Finals are kicking my ass right now, more than usual. I’m so exhausted, lonely, and stressed out. Honestly, this semester has been quite lonely in general. Everyone is busy and things have been tense lately. Last semester, I spent every other day with my friends even if we were exhausted. I miss it, but things are so weird right now. I just hope it goes back to normal soon.
I feel like my senior year is going to waste due to all this grief and anxiety. I really am trying to manage it and get better but there is a comical amount of bullshit being thrown at me. I have a hard time talking to people about it because everyone has their own shit to deal with, everyone is busy.
This semester is extra difficult because this is my first holiday season in five years without a partner, so the loneliness is hitting extra hard. Third wheeling stings a bit more than usual (especially after the pseudo humiliationship)
It’s the first time in my life where all my friends are in relationships except for me, and it fucking drives me nuts. It’s stupid but it’s like nobody has time for me anymore, and I can’t really blame them for it. It sucks.

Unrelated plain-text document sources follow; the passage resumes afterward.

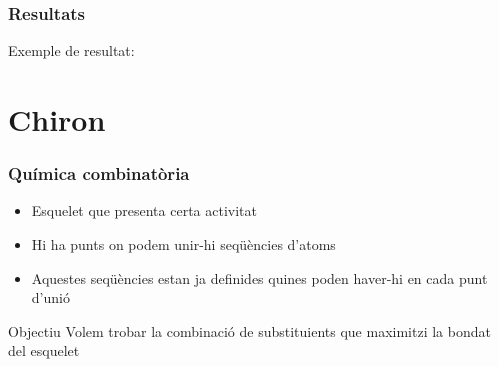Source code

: \documentclass{beamer}
\begin{document}
\begin{frame}
	\frametitle{Resultats}
	Exemple de resultat:
\end{frame}


\section{Chiron} %
\label{sec:Chiron}
\begin{frame}
	\frametitle{Química combinatòria}
	\begin{itemize}
		\item Esquelet que presenta certa activitat
		\item Hi ha punts on podem unir-hi seqüències d'atoms
		\item Aquestes seqüències estan ja definides quines poden haver-hi en cada punt d'unió
	\end{itemize}
	\pause
	\begin{block}{Objectiu}
		Volem trobar la combinació de substituients que maximitzi la bondat del esquelet
	\end{block}
\end{frame}
\end{document}
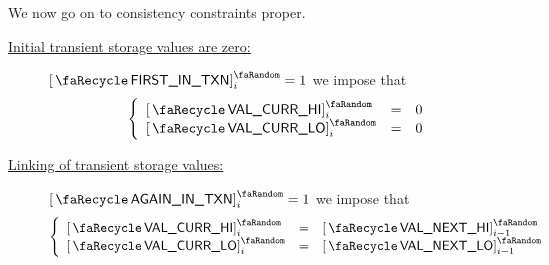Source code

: We now go on to consistency constraints proper.
\begin{description}
	\item[\underline{\underline{Initial transient storage values are zero:}}]
		\If $\transientFirstInTransaction _{i} = 1$ \Then
		we impose that
		\[
			\left\{ \begin{array}{lcl}
				\order{\transCurrValueHi}_{i} & = & 0 \\
				\order{\transCurrValueLo}_{i} & = & 0 \\
			\end{array} \right.
		\]
	\item[\underline{\underline{Linking of transient storage values:}}]
		\If $\transientAgainInTransaction _{i} = 1$ \Then
		we impose that
		\[
			\left\{ \begin{array}{lcl}
				\order{\transCurrValueHi}_{i} & = & \order{\transNextValueHi}_{i - 1} \\
				\order{\transCurrValueLo}_{i} & = & \order{\transNextValueLo}_{i - 1} \\
			\end{array} \right.
		\]
\end{description}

I’m trying hard to fight back against the social anxiety and hurt but I am extra guarded lately. I don’t want to be, but I’m grieving so much right now and I find it embarrassing. I feel like I’ve beat this dead horse too many times that I can’t really say much more other than I’m hurting.
I miss having a shoulder to cry on. I miss the depth. I miss being able to show a version of myself that I lost when the relationship ended. I got my hopes up, and now I have reopened the wound.
Not gonna lie, I am a bit proud of myself. I have let myself feel the pain of being alone. I didn’t string anyone along or rebound to soothe myself. As much as I crave affection, I am staving it off because I want to be responsible with my feelings. I know first hand how hurtful it is to be played.
I am still searching for joy in the little things. I’ve been watching a lot of comedy lately, and it’s helping to light things up a bit. Also paramore and fall out boy sound soooo good after all this bs. I know things will get better eventually, and I know that things come in phases. Hopefully I’ll have something more positive to blog about soon.